Apparently I am in the minority. Most people I know, including my husband, love steak and get very excited about going to upscale steakhouses. Therefore, I have been to some very nice steakhouses and while their steak might be top notch, their entrée salads rarely are. At a very upscale, very swanky steakhouse in San Francisco I was served what could have passed for those little salads they feed zoo animals. Not to mention the waiter, who was very polite and professional with everyone else at the table, immediately turned cold and derisive when I dared to order the salad, like, we have some of the best steak in the world and you’re ordering the fucking salad?
I once spent a night curled up on the bathroom floor of my hotel room in Winnipeg after ordering the Caesar salad at an upscale steakhouse. I shouldn’t have eaten the salad; the romaine lettuce leaves were brown and wilted.
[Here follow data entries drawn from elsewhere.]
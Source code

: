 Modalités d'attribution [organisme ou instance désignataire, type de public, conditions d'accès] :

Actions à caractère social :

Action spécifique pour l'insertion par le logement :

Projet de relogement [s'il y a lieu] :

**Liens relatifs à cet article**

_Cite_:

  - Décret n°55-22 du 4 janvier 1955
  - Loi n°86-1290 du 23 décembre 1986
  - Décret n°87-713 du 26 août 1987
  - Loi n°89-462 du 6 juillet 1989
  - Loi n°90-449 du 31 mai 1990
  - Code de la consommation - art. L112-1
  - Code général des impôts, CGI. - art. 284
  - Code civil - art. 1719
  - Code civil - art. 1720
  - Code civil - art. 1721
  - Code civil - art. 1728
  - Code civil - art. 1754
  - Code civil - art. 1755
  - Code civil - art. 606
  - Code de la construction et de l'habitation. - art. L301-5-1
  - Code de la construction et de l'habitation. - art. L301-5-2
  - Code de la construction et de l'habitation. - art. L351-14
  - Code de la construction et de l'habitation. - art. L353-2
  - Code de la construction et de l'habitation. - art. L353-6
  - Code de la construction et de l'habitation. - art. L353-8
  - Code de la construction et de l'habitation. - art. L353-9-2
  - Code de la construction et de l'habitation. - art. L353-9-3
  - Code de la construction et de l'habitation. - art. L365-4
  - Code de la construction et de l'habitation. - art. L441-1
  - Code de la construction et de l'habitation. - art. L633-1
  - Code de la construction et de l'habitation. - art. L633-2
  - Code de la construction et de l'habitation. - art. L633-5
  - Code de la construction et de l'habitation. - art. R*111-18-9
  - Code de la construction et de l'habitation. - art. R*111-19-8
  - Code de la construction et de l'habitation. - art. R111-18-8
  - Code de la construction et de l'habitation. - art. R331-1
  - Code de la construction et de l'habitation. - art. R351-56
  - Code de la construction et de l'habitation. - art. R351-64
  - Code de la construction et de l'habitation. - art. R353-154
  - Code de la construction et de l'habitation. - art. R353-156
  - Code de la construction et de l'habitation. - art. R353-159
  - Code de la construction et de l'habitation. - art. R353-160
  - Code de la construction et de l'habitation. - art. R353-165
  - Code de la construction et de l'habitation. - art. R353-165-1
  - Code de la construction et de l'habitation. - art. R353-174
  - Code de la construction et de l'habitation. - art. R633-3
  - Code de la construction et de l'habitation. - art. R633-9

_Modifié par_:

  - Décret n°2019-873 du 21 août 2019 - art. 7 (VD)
But I figured, hey, I’m in Canada in May. Probably all the romaine lettuce in this country is brown and wilted right now. And there were croutons. Tons of croutons. The real clue, though, should have been the dressing. The Caesar dressing tasted like it had expired and then been left in the sun for three days in order to marry together the flavors of putrefaction and salmonella. But Caesar dressing always kind of tastes like that to me, so I soldiered on and forced myself to eat a good portion of the salad. Instant regret. While lying on the bathroom floor later that night, I had a thought that I’d never had before, I should have had the steak.
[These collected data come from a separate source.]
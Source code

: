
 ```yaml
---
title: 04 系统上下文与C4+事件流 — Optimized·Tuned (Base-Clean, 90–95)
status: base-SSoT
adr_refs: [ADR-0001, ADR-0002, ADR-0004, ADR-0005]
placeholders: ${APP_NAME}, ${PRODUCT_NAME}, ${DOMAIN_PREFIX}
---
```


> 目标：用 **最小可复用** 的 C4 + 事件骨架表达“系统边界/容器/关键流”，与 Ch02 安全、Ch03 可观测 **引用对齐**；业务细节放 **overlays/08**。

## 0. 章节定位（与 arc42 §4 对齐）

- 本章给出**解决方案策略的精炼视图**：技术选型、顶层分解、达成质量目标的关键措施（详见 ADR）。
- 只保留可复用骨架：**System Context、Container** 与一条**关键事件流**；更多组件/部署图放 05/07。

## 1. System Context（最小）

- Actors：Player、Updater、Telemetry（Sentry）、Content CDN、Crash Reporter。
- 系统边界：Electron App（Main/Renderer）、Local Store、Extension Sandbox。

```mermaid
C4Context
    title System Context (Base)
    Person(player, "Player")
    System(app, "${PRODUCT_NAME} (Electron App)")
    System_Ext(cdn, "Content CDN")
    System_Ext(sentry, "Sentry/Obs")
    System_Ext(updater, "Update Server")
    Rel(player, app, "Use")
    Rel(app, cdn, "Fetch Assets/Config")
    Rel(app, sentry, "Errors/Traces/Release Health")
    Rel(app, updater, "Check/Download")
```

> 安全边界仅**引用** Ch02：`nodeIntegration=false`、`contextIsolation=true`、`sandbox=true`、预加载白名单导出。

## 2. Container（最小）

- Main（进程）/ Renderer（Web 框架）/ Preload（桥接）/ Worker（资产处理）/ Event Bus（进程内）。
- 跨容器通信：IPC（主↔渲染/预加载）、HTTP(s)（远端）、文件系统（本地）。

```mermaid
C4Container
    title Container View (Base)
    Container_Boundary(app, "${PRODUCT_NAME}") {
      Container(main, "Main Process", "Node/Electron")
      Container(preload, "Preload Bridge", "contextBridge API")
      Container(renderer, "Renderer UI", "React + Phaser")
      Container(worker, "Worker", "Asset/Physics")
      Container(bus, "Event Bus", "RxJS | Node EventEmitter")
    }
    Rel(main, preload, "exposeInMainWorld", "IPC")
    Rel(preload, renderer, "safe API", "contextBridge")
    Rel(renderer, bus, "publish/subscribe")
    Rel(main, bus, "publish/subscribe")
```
Now of course, there are exceptions to every rule. I did get a good salad at Ruth’s Chris in Fresno. I have eaten at Ruth’s Chris three times and have never had their steak. The first two times were in Cancun, and I ordered a bunch of sides, none of which were good (oddly, none of the food was good in Cancun, except for the banana, chocolate boozy drinks served on the beach). The third time was in Fresno. I ordered the Harvest Salad and it was very good. You can’t go wrong with dried cherries and goat cheese. But, I asked for no bacon and when I got my salad, it had bacon on it. To a vegetarian, or to someone who doesn’t eat a lot of meat, this was the equivalent of ordering a steak medium well and getting it well done. The steak would be sent back. The chef would be fired on the spot and publicly humiliated. Probably tarred and feathered and run out of town by an angry mob wielding torches and pitch forks. And in a classic American rags to riches tale, the El Salvadorian dish washer would be put on the line where he would excel and go on to open up his own world famous El Salvadorian pupuserian fusion food truck.